Extracted material START

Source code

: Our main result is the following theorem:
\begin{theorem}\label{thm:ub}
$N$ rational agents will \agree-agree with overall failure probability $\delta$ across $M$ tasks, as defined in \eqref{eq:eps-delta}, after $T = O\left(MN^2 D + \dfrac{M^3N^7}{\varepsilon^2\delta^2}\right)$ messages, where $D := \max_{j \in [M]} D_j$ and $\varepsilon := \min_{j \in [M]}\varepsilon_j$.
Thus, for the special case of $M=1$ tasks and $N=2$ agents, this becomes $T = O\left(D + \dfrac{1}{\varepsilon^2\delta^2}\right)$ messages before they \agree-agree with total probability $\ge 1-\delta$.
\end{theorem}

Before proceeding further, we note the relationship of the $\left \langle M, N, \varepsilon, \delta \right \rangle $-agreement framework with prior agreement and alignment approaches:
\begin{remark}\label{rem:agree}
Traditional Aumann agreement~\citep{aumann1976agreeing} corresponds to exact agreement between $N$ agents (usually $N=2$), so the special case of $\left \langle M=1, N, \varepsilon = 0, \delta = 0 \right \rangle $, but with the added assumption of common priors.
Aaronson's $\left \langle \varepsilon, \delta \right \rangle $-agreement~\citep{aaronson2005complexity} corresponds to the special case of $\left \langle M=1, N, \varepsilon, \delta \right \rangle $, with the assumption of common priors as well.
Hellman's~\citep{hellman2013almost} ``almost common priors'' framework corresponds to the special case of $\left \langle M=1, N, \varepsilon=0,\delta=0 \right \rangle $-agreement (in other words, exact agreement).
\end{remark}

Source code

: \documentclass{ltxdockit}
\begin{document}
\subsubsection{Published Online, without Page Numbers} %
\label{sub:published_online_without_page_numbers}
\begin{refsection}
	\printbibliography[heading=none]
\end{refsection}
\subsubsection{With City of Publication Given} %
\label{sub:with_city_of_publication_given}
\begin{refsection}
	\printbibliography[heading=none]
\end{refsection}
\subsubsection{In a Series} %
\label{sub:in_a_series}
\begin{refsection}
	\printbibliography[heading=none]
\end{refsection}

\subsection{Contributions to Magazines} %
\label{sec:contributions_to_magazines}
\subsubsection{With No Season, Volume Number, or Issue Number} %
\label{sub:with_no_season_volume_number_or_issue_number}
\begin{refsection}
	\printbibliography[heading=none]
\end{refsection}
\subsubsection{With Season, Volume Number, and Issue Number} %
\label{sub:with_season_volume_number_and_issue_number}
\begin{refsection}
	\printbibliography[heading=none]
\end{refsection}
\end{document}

Extracted material END

Action item >> The entries above are to be output exactly as they appear.

Written reply >>
Source code

: Our main result is the following theorem:
\begin{theorem}\label{thm:ub}
$N$ rational agents will \agree-agree with overall failure probability $\delta$ across $M$ tasks, as defined in \eqref{eq:eps-delta}, after $T = O\left(MN^2 D + \dfrac{M^3N^7}{\varepsilon^2\delta^2}\right)$ messages, where $D := \max_{j \in [M]} D_j$ and $\varepsilon := \min_{j \in [M]}\varepsilon_j$.
Thus, for the special case of $M=1$ tasks and $N=2$ agents, this becomes $T = O\left(D + \dfrac{1}{\varepsilon^2\delta^2}\right)$ messages before they \agree-agree with total probability $\ge 1-\delta$.
\end{theorem}

Before proceeding further, we note the relationship of the $\left \langle M, N, \varepsilon, \delta \right \rangle $-agreement framework with prior agreement and alignment approaches:
\begin{remark}\label{rem:agree}
Traditional Aumann agreement~\citep{aumann1976agreeing} corresponds to exact agreement between $N$ agents (usually $N=2$), so the special case of $\left \langle M=1, N, \varepsilon = 0, \delta = 0 \right \rangle $, but with the added assumption of common priors.
Aaronson's $\left \langle \varepsilon, \delta \right \rangle $-agreement~\citep{aaronson2005complexity} corresponds to the special case of $\left \langle M=1, N, \varepsilon, \delta \right \rangle $, with the assumption of common priors as well.
Hellman's~\citep{hellman2013almost} ``almost common priors'' framework corresponds to the special case of $\left \langle M=1, N, \varepsilon=0,\delta=0 \right \rangle $-agreement (in other words, exact agreement).
\end{remark}

Source code

: \documentclass{ltxdockit}
\begin{document}
\subsubsection{Published Online, without Page Numbers} %
\label{sub:published_online_without_page_numbers}
\begin{refsection}
	\printbibliography[heading=none]
\end{refsection}
\subsubsection{With City of Publication Given} %
\label{sub:with_city_of_publication_given}
\begin{refsection}
	\printbibliography[heading=none]
\end{refsection}
\subsubsection{In a Series} %
\label{sub:in_a_series}
\begin{refsection}
	\printbibliography[heading=none]
\end{refsection}

\subsection{Contributions to Magazines} %
\label{sec:contributions_to_magazines}
\subsubsection{With No Season, Volume Number, or Issue Number} %
\label{sub:with_no_season_volume_number_or_issue_number}
\begin{refsection}
	\printbibliography[heading=none]
\end{refsection}
\subsubsection{With Season, Volume Number, and Issue Number} %
\label{sub:with_season_volume_number_and_issue_number}
\begin{refsection}
	\printbibliography[heading=none]
\end{refsection}
\end{document}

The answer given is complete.